抄録
過去の氷河の平衡線高度(Equilibrium Line Altitude:ELA)は,古気候・古環境を知る上で重要な指標となる.ELAの復元について,既存研究の多くは,氷河地形から復元される平面的な氷河の輪郭を涵養域比(Accumulation Area Ratio: AAR)法に当てはめて検討してきた.しかし,この手法では,AAR値の設定次第でELAが様々に変化するという問題があった.そこで本研究では,AAR法とは異なる新たな氷河復元手法(Glacier Snapshot model: GS model)の開発を試みた.さらに,このGS modelの妥当性ならびに,このモデルを用いてELAを復元する際に重要視すべき要素:氷河の流動特性(側岸の影響や流動形態)・氷河表面形状の再現度合い,についても検討した.

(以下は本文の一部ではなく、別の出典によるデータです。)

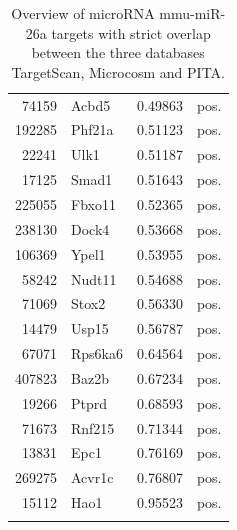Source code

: \documentclass{article}
\begin{document}
\begin{Schunk}
\begin{longtable}{rlrl}
  74159 & Acbd5 & 0.49863 & pos. \\ 
  192285 & Phf21a & 0.51123 & pos. \\ 
  22241 & Ulk1 & 0.51187 & pos. \\ 
  17125 & Smad1 & 0.51643 & pos. \\ 
  225055 & Fbxo11 & 0.52365 & pos. \\ 
  238130 & Dock4 & 0.53668 & pos. \\ 
  106369 & Ypel1 & 0.53955 & pos. \\ 
  58242 & Nudt11 & 0.54688 & pos. \\ 
  71069 & Stox2 & 0.56330 & pos. \\ 
  14479 & Usp15 & 0.56787 & pos. \\ 
  67071 & Rps6ka6 & 0.64564 & pos. \\ 
  407823 & Baz2b & 0.67234 & pos. \\ 
  19266 & Ptprd & 0.68593 & pos. \\ 
  71673 & Rnf215 & 0.71344 & pos. \\ 
  13831 & Epc1 & 0.76169 & pos. \\ 
  269275 & Acvr1c & 0.76807 & pos. \\ 
  15112 & Hao1 & 0.95523 & pos. \\ 
   \hline
\hline
\caption{Overview of microRNA mmu-miR-26a targets with strict overlap between the three databases TargetScan, Microcosm and PITA.}
\end{longtable}\end{Schunk}
\end{document}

GS modelは次の手順からなる.まず,氷河地形の分布から氷河の幅や氷厚など,氷河形態に関わる基礎データを算出する.そして,これらのデータを氷河流動モデルに組み込み,氷河の流量(フラックス)を検討する.なお,GS modelの前提として,氷河の形態が全く変化しない状態(氷河のスナップショット)を仮定している.
GS modelを現成氷河に適用した結果から,このモデルを用いてELAを復元することの妥当性が証明された.さらには流動特性の選択による影響は,ELAの復元に直接関与しないことが示された.また過去の氷河に適用した結果から,氷河表面形状や基盤地形の再現度合いが,ELAの復元において重要なパラメータとなること示された.
本研究の展望として,次の2点があげられる.(1)過去の氷河の正確な3次元的復元:GS modelの計算結果に従って,氷河表面を調整していくことで,過去の氷河を3次元的に正確に復元できる.(2)過去の氷河の流動特性の推定:古気候データに基づき,氷河発達時の質量収支を推測できれば,GS modelから算出できる質量収支分布との比較から,当時の氷河の流動特性を特定できる.